▶ EXERCISE DETAILS
The lines to reproduce from the material below are those from the one containing "- Kafka 高吞吐,高性能,快速持久化,无消息确认,无消息遗漏,可能会有有重复消息,依赖于zookeeper,成本高." through the one containing "Name | Type | Description | Notes", both included; write them out exactly and add nothing.
AVAILABLE DATA Block Start
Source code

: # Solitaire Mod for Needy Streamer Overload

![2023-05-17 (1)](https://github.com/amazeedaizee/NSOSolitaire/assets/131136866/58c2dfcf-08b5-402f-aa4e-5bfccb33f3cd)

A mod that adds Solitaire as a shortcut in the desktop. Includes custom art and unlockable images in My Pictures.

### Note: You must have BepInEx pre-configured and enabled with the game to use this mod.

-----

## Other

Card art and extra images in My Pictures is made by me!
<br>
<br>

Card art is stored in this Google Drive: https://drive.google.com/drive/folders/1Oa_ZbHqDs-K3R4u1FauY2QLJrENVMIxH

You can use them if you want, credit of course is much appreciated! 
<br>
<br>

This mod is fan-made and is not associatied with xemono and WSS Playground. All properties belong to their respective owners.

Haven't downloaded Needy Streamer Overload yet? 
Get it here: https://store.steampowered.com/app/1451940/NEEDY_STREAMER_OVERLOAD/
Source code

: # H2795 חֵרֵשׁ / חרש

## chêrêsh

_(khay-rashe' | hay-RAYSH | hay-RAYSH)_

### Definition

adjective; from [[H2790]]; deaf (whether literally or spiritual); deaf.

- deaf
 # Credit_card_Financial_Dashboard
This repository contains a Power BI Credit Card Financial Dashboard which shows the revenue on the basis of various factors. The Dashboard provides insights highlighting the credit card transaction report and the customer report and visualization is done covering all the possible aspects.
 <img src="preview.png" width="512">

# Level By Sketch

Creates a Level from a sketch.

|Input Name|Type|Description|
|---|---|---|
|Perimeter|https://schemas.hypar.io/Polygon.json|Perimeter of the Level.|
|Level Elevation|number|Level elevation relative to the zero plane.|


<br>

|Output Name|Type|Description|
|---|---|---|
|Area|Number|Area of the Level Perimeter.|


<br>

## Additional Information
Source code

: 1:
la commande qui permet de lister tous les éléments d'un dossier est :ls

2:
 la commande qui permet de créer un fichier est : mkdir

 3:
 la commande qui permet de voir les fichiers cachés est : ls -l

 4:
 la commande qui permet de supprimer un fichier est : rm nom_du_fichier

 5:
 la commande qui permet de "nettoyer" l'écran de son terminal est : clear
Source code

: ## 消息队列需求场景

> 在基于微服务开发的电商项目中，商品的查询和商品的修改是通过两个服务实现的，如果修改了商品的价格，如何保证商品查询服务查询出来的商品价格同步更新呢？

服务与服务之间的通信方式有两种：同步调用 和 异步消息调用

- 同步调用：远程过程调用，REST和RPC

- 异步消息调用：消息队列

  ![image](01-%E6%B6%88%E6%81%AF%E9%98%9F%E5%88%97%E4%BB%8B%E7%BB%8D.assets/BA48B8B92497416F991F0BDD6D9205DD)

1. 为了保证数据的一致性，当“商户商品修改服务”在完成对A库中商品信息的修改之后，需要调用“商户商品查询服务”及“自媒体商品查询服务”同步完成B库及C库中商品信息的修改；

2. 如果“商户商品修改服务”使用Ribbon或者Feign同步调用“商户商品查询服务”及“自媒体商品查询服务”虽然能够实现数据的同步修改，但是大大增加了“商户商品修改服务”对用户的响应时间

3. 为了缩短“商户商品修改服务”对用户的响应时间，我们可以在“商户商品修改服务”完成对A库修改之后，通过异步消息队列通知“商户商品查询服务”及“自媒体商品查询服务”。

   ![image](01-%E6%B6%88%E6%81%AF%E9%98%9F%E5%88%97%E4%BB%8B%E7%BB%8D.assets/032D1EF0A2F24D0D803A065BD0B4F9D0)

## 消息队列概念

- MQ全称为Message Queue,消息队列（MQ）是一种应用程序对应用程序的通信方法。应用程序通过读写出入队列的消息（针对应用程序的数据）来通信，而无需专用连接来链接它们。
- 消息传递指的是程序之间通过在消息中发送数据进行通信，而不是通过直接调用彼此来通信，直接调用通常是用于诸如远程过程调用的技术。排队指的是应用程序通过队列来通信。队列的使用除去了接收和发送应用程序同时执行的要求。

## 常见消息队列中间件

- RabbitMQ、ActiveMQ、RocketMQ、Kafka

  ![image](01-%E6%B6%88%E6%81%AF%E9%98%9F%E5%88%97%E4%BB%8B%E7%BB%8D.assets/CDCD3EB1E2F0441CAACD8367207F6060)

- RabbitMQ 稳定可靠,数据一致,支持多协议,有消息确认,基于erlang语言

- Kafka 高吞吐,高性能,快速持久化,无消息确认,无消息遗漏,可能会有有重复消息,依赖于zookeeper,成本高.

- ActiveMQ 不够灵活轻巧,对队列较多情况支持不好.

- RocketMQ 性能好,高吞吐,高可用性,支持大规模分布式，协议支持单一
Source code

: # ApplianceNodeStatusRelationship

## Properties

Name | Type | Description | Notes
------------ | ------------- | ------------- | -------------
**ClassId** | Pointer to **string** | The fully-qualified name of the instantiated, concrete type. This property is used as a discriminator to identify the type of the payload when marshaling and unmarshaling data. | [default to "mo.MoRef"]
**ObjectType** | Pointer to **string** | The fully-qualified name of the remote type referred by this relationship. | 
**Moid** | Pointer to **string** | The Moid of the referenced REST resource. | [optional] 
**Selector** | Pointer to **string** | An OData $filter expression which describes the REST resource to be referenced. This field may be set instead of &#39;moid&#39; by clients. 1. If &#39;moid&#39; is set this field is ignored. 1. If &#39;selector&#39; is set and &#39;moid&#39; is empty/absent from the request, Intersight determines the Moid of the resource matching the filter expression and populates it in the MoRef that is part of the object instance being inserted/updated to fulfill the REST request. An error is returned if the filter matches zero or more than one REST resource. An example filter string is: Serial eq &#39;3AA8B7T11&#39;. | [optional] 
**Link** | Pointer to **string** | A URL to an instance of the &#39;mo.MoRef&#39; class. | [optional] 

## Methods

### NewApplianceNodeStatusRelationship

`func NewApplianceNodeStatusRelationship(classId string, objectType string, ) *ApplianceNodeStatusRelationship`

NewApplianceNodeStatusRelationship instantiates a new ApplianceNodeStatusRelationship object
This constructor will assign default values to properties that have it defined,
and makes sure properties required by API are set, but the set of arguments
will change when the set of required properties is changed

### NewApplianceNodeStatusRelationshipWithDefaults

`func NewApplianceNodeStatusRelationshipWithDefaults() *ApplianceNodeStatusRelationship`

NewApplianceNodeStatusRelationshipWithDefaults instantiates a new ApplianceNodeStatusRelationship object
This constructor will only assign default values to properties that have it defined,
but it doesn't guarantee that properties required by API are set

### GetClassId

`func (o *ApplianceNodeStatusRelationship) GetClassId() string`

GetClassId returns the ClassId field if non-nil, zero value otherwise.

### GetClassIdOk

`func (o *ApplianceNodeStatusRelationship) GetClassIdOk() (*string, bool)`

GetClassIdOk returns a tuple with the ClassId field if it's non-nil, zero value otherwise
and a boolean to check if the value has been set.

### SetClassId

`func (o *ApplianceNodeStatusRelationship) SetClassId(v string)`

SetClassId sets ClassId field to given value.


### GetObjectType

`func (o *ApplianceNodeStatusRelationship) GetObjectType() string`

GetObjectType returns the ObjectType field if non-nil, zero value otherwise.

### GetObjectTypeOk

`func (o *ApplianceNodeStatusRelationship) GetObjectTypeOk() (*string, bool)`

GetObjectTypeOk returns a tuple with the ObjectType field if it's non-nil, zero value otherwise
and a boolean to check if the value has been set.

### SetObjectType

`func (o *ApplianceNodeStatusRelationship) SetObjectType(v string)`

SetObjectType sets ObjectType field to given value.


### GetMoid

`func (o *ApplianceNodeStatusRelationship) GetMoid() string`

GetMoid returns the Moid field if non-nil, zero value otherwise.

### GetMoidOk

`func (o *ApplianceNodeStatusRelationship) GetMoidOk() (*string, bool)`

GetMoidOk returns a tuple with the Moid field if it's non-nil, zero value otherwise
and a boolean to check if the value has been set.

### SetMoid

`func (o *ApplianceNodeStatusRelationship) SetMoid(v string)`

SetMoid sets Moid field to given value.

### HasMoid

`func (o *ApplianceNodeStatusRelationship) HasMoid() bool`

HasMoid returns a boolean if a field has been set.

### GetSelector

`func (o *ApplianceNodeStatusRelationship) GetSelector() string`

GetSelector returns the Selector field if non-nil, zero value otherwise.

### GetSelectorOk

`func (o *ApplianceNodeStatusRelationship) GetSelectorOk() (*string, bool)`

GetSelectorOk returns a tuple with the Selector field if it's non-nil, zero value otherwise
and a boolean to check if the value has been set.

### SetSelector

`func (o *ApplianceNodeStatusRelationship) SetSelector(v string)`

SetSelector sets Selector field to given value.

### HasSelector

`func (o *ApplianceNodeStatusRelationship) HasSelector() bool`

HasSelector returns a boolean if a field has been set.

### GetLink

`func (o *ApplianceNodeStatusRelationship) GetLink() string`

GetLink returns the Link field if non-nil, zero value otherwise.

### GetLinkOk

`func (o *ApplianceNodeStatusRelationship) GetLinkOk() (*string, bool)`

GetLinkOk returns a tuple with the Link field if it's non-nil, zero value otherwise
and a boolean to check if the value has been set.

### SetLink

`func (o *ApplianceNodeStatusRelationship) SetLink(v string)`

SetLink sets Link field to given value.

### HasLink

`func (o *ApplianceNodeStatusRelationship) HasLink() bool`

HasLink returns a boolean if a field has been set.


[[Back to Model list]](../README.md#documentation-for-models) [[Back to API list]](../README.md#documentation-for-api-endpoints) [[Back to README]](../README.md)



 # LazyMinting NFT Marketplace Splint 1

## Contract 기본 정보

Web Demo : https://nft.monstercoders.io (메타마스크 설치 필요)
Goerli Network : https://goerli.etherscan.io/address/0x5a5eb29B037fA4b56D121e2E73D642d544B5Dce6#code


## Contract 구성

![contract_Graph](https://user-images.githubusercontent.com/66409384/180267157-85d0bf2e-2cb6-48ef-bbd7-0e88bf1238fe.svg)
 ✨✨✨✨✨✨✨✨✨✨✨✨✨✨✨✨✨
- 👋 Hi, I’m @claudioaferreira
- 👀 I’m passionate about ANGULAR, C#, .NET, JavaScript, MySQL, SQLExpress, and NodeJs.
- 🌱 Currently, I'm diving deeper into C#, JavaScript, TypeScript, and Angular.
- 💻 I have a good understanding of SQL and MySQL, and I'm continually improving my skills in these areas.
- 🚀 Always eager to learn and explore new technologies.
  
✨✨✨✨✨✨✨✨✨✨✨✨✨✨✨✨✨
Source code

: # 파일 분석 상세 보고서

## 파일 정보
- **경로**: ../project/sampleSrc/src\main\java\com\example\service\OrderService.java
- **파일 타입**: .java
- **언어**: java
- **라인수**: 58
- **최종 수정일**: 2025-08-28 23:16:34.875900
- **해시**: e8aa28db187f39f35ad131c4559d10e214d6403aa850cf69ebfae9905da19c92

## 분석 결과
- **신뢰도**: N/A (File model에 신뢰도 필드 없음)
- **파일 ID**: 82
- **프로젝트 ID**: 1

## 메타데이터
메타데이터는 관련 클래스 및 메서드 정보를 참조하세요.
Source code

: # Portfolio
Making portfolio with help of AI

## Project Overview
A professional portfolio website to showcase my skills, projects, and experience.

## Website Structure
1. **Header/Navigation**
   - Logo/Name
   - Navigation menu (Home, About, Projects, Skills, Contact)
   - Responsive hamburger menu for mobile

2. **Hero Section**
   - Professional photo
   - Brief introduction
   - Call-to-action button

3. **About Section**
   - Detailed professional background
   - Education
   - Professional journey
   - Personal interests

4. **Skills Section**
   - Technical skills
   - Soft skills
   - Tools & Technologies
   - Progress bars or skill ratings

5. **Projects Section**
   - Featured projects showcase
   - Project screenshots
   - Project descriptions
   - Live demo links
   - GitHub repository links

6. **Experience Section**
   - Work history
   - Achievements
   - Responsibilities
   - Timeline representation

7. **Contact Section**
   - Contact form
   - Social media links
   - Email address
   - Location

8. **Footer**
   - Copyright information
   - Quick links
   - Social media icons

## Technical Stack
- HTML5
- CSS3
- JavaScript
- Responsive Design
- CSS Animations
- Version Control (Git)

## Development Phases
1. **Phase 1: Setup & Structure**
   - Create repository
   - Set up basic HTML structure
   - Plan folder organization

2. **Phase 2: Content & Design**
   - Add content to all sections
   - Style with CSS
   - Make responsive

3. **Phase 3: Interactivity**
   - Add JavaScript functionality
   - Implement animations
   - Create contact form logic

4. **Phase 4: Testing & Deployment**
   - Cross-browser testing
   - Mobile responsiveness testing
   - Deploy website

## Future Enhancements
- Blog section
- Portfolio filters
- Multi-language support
AVAILABLE DATA Block End
▶ RESPONSE
- Kafka 高吞吐,高性能,快速持久化,无消息确认,无消息遗漏,可能会有有重复消息,依赖于zookeeper,成本高.

- ActiveMQ 不够灵活轻巧,对队列较多情况支持不好.

- RocketMQ 性能好,高吞吐,高可用性,支持大规模分布式，协议支持单一
Source code

: # ApplianceNodeStatusRelationship

## Properties

Name | Type | Description | Notes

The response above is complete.